= Beginning of Section =
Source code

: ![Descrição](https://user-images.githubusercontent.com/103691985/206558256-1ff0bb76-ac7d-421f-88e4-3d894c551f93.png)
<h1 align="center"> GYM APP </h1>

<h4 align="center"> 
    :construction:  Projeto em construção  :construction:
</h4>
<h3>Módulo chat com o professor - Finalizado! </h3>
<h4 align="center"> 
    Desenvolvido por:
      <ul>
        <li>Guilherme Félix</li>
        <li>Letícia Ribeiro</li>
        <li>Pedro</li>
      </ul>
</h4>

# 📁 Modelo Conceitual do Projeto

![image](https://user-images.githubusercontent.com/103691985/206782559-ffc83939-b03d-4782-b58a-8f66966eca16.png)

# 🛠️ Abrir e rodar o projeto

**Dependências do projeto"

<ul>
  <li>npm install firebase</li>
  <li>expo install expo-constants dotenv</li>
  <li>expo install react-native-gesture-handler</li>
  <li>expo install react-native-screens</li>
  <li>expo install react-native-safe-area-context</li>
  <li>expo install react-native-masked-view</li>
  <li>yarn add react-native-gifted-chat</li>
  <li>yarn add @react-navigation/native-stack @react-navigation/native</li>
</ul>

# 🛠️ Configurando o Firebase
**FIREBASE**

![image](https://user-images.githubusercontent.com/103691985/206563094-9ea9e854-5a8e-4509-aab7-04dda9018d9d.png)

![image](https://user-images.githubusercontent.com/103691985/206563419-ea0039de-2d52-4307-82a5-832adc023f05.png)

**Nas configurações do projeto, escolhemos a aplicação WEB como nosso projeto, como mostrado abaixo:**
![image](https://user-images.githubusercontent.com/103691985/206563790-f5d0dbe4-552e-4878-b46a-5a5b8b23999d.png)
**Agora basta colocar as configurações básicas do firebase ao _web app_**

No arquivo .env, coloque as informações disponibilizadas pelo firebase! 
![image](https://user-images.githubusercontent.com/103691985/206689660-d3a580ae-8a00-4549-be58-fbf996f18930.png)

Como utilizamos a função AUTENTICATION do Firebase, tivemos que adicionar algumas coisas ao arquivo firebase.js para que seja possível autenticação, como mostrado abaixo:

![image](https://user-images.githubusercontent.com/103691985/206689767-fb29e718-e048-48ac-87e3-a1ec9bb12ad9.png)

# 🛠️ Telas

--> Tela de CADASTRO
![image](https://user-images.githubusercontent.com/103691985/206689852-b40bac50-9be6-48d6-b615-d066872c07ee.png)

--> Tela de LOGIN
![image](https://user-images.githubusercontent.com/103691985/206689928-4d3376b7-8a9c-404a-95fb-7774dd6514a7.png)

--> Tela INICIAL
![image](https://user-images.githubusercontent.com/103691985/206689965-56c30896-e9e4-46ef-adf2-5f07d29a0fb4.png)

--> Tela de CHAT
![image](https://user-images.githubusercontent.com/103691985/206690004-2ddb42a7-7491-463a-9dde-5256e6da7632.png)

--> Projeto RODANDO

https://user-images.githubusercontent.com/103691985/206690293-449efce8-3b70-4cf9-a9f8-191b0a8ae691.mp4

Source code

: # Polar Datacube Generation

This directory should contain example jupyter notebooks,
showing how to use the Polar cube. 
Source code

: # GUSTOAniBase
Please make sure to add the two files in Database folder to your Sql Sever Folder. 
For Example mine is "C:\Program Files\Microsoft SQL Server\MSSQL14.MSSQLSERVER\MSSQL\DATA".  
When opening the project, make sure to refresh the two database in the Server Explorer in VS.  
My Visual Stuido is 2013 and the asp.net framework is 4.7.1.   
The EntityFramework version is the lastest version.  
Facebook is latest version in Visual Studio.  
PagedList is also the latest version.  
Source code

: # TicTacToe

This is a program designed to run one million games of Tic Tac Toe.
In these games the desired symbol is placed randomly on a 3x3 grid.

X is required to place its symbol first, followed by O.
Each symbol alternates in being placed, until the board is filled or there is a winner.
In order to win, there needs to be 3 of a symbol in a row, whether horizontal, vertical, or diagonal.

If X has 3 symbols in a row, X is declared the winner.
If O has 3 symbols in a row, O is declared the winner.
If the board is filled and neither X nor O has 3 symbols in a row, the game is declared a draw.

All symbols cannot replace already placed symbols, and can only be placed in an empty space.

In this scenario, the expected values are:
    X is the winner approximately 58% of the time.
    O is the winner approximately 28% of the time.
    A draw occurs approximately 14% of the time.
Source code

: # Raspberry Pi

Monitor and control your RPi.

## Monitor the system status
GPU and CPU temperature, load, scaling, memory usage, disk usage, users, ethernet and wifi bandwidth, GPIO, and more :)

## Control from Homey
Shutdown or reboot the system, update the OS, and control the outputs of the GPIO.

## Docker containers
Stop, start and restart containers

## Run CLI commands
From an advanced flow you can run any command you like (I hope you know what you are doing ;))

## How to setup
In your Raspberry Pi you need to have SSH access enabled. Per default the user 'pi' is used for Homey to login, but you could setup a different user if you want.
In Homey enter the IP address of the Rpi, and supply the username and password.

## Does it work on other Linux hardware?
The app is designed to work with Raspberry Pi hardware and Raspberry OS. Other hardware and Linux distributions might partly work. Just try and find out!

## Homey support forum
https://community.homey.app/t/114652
= End of Section =
== Requirement ==
Reproduce each line from the listing above that includes the word "designed".

== Your response ==
This is a program designed to run one million games of Tic Tac Toe.
The app is designed to work with Raspberry Pi hardware and Raspberry OS. Other hardware and Linux distributions might partly work. Just try and find out!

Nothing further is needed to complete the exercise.